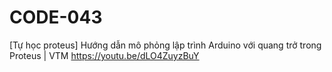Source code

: # CODE-043
[Tự học proteus] Hướng dẫn mô phỏng lập trình Arduino với quang trở trong Proteus | VTM https://youtu.be/dLO4ZuyzBuY
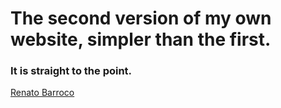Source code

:  # The second version of my own website, simpler than the first.
 ### It is straight to the point.
 
 [Renato Barroco](https://www.renatobarroco.com)
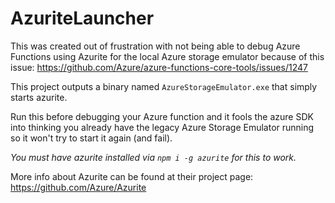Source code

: # AzuriteLauncher

This was created out of frustration with not being able to debug Azure Functions using Azurite for the local Azure storage emulator because of this issue:
https://github.com/Azure/azure-functions-core-tools/issues/1247

This project outputs a binary named `AzureStorageEmulator.exe` that simply starts azurite.

Run this before debugging your Azure function and it fools the azure SDK into thinking you already have the legacy Azure Storage Emulator running so it won't try to start it again (and fail).

*You must have azurite installed via `npm i -g azurite` for this to work.*

More info about Azurite can be found at their project page: https://github.com/Azure/Azurite
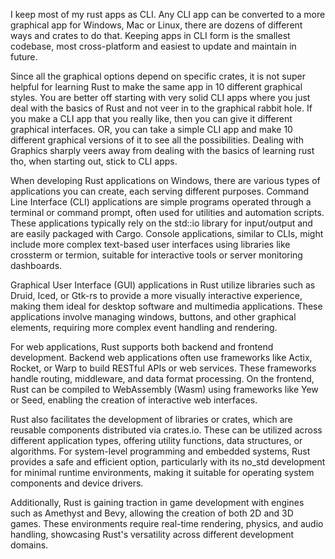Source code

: 

I keep most of my rust apps as CLI. Any CLI app can be converted to a more graphical app for Windows, Mac or Linux, there are dozens of different ways and crates to do that. Keeping apps in CLI form is the smallest codebase,  most cross-platform and easiest to update and maintain in future. 

Since all the graphical options depend on specific crates, it is not super helpful for learning Rust to make the same app in 10 different graphical styles. You are better off starting with very solid CLI apps where you just deal with the basics of Rust and not veer in to the graphical rabbit hole. If you make a CLI app that you really like, then you can give it different graphical interfaces. OR, you can take a simple CLI app and make 10 different graphical versions of it to see all the possibilities. Dealing with Graphics sharply veers away from dealing with the basics of learning rust tho, when starting out, stick to CLI apps.



When developing Rust applications on Windows, there are various types of applications you can create, each serving different purposes. Command Line Interface (CLI) applications are simple programs operated through a terminal or command prompt, often used for utilities and automation scripts. These applications typically rely on the std::io library for input/output and are easily packaged with Cargo. Console applications, similar to CLIs, might include more complex text-based user interfaces using libraries like crossterm or termion, suitable for interactive tools or server monitoring dashboards.

Graphical User Interface (GUI) applications in Rust utilize libraries such as Druid, Iced, or Gtk-rs to provide a more visually interactive experience, making them ideal for desktop software and multimedia applications. These applications involve managing windows, buttons, and other graphical elements, requiring more complex event handling and rendering.

For web applications, Rust supports both backend and frontend development. Backend web applications often use frameworks like Actix, Rocket, or Warp to build RESTful APIs or web services. These frameworks handle routing, middleware, and data format processing. On the frontend, Rust can be compiled to WebAssembly (Wasm) using frameworks like Yew or Seed, enabling the creation of interactive web interfaces.

Rust also facilitates the development of libraries or crates, which are reusable components distributed via crates.io. These can be utilized across different application types, offering utility functions, data structures, or algorithms. For system-level programming and embedded systems, Rust provides a safe and efficient option, particularly with its no_std development for minimal runtime environments, making it suitable for operating system components and device drivers.

Additionally, Rust is gaining traction in game development with engines such as Amethyst and Bevy, allowing the creation of both 2D and 3D games. These environments require real-time rendering, physics, and audio handling, showcasing Rust's versatility across different development domains.
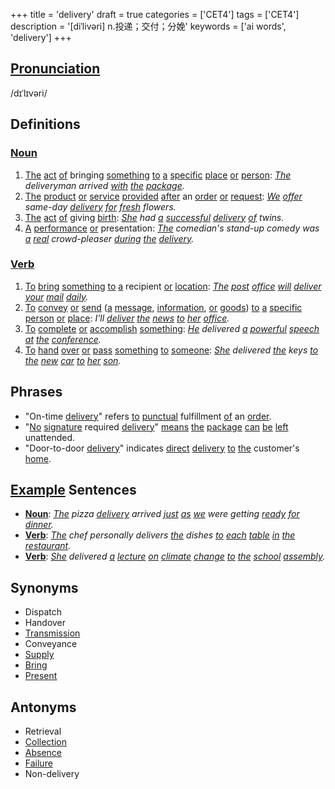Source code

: +++
title = 'delivery'
draft = true
categories = ['CET4']
tags = ['CET4']
description = '[diˈlivəri] n.投递；交付；分娩'
keywords = ['ai words', 'delivery']
+++

## [Pronunciation](/post/pronunciation/)
/dɪˈlɪvəri/

## Definitions
### [Noun](/post/noun/)
1. [The](/post/the/) [act](/post/act/) [of](/post/of/) bringing [something](/post/something/) [to](/post/to/) [a](/post/a/) [specific](/post/specific/) [place](/post/place/) [or](/post/or/) [person](/post/person/): *[The](/post/the/) deliveryman arrived [with](/post/with/) [the](/post/the/) [package](/post/package/).*
2. [The](/post/the/) [product](/post/product/) [or](/post/or/) [service](/post/service/) [provided](/post/provided/) [after](/post/after/) an [order](/post/order/) [or](/post/or/) [request](/post/request/): *[We](/post/we/) [offer](/post/offer/) same-day [delivery](/post/delivery/) [for](/post/for/) [fresh](/post/fresh/) flowers.*
3. [The](/post/the/) [act](/post/act/) [of](/post/of/) giving [birth](/post/birth/): *[She](/post/she/) had [a](/post/a/) [successful](/post/successful/) [delivery](/post/delivery/) [of](/post/of/) twins.*
4. [A](/post/a/) [performance](/post/performance/) [or](/post/or/) presentation: *[The](/post/the/) comedian's stand-up comedy was [a](/post/a/) [real](/post/real/) crowd-pleaser [during](/post/during/) [the](/post/the/) [delivery](/post/delivery/).*

### [Verb](/post/verb/)
1. [To](/post/to/) [bring](/post/bring/) [something](/post/something/) [to](/post/to/) [a](/post/a/) recipient [or](/post/or/) [location](/post/location/): *[The](/post/the/) [post](/post/post/) [office](/post/office/) [will](/post/will/) [deliver](/post/deliver/) [your](/post/your/) [mail](/post/mail/) [daily](/post/daily/).*
2. [To](/post/to/) [convey](/post/convey/) [or](/post/or/) [send](/post/send/) ([a](/post/a/) [message](/post/message/), [information](/post/information/), [or](/post/or/) [goods](/post/goods/)) [to](/post/to/) [a](/post/a/) [specific](/post/specific/) [person](/post/person/) [or](/post/or/) [place](/post/place/): *I'll [deliver](/post/deliver/) [the](/post/the/) [news](/post/news/) [to](/post/to/) [her](/post/her/) [office](/post/office/).*
3. [To](/post/to/) [complete](/post/complete/) [or](/post/or/) [accomplish](/post/accomplish/) [something](/post/something/): *[He](/post/he/) delivered [a](/post/a/) [powerful](/post/powerful/) [speech](/post/speech/) [at](/post/at/) [the](/post/the/) [conference](/post/conference/).*
4. [To](/post/to/) [hand](/post/hand/) [over](/post/over/) [or](/post/or/) [pass](/post/pass/) [something](/post/something/) [to](/post/to/) [someone](/post/someone/): *[She](/post/she/) delivered [the](/post/the/) keys [to](/post/to/) [the](/post/the/) [new](/post/new/) [car](/post/car/) [to](/post/to/) [her](/post/her/) [son](/post/son/).*

## Phrases
- "On-time [delivery](/post/delivery/)" refers [to](/post/to/) [punctual](/post/punctual/) fulfillment [of](/post/of/) an [order](/post/order/).
- "[No](/post/no/) [signature](/post/signature/) required [delivery](/post/delivery/)" [means](/post/means/) [the](/post/the/) [package](/post/package/) [can](/post/can/) [be](/post/be/) [left](/post/left/) unattended.
- "Door-to-door [delivery](/post/delivery/)" indicates [direct](/post/direct/) [delivery](/post/delivery/) [to](/post/to/) [the](/post/the/) customer's [home](/post/home/).

## [Example](/post/example/) Sentences
- **[Noun](/post/noun/)**: *[The](/post/the/) pizza [delivery](/post/delivery/) arrived [just](/post/just/) [as](/post/as/) [we](/post/we/) were getting [ready](/post/ready/) [for](/post/for/) [dinner](/post/dinner/).*
- **[Verb](/post/verb/)**: *[The](/post/the/) chef personally delivers [the](/post/the/) dishes [to](/post/to/) [each](/post/each/) [table](/post/table/) [in](/post/in/) [the](/post/the/) [restaurant](/post/restaurant/).*
- **[Verb](/post/verb/)**: *[She](/post/she/) delivered [a](/post/a/) [lecture](/post/lecture/) [on](/post/on/) [climate](/post/climate/) [change](/post/change/) [to](/post/to/) [the](/post/the/) [school](/post/school/) [assembly](/post/assembly/).*

## Synonyms
- Dispatch
- Handover
- [Transmission](/post/transmission/)
- Conveyance
- [Supply](/post/supply/)
- [Bring](/post/bring/)
- [Present](/post/present/)

## Antonyms
- Retrieval
- [Collection](/post/collection/)
- [Absence](/post/absence/)
- [Failure](/post/failure/)
- Non-delivery
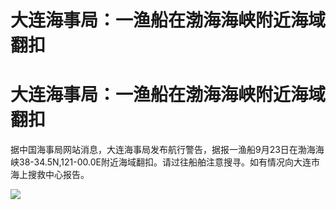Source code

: # 大连海事局：一渔船在渤海海峡附近海域翻扣

# 大连海事局：一渔船在渤海海峡附近海域翻扣

据中国海事局网站消息，大连海事局发布航行警告，据报一渔船9月23日在渤海海峡38-34.5N,121-00.0E附近海域翻扣。请过往船舶注意搜寻。如有情况向大连市海上搜救中心报告。

![](https://inews.gtimg.com/om_bt/ONoVRhDuoWodO7wDYbB0w-pvJzs-X75Jj4RHZKSlSgGp4AA/1000)

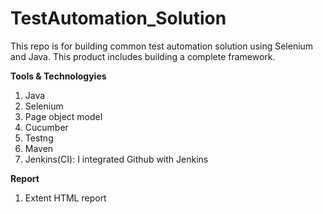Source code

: # TestAutomation_Solution
This repo is for building common test automation solution using Selenium and Java. This product includes building a complete framework.

**Tools & Technologyies**

1. Java
2. Selenium
3. Page object model
4. Cucumber 
5. Testng
6. Maven 
6. Jenkins(CI): I integrated Github with Jenkins

**Report**
1. Extent HTML report
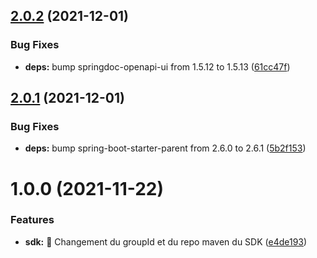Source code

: ## [2.0.2](https://github.com/opt-nc/opt-temps-attente-agences-api/compare/v2.0.1...v2.0.2) (2021-12-01)


### Bug Fixes

* **deps:** bump springdoc-openapi-ui from 1.5.12 to 1.5.13 ([61cc47f](https://github.com/opt-nc/opt-temps-attente-agences-api/commit/61cc47f3f715804fce5948f507a100ed6592c89c))

## [2.0.1](https://github.com/opt-nc/opt-temps-attente-agences-api/compare/v2.0.0...v2.0.1) (2021-12-01)


### Bug Fixes

* **deps:** bump spring-boot-starter-parent from 2.6.0 to 2.6.1 ([5b2f153](https://github.com/opt-nc/opt-temps-attente-agences-api/commit/5b2f153134d8618dc4d4871266f9b7c2614a859d))

# 1.0.0 (2021-11-22)


### Features

* **sdk:** :pushpin: Changement du groupId et du repo maven du SDK ([e4de193](https://github.com/opt-nc/opt-temps-attente-agences-api/commit/e4de193744de29a24d615ee9c68de27abd07ef8b))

=== Assignment ===
Repeat exactly the lines from the first line of the records above through the line containing "I keep most", both included. Leave out the pictures.

=== Answer to this task ===
Source code

: # CODE-043
[Tự học proteus] Hướng dẫn mô phỏng lập trình Arduino với quang trở trong Proteus | VTM https://youtu.be/dLO4ZuyzBuY
Source code

:  # The second version of my own website, simpler than the first.
 ### It is straight to the point.
 
 [Renato Barroco](https://www.renatobarroco.com)
Source code

: # AzuriteLauncher

This was created out of frustration with not being able to debug Azure Functions using Azurite for the local Azure storage emulator because of this issue:
https://github.com/Azure/azure-functions-core-tools/issues/1247

This project outputs a binary named `AzureStorageEmulator.exe` that simply starts azurite.

Run this before debugging your Azure function and it fools the azure SDK into thinking you already have the legacy Azure Storage Emulator running so it won't try to start it again (and fail).

*You must have azurite installed via `npm i -g azurite` for this to work.*

More info about Azurite can be found at their project page: https://github.com/Azure/Azurite
Source code

: 

I keep most of my rust apps as CLI. Any CLI app can be converted to a more graphical app for Windows, Mac or Linux, there are dozens of different ways and crates to do that. Keeping apps in CLI form is the smallest codebase,  most cross-platform and easiest to update and maintain in future. 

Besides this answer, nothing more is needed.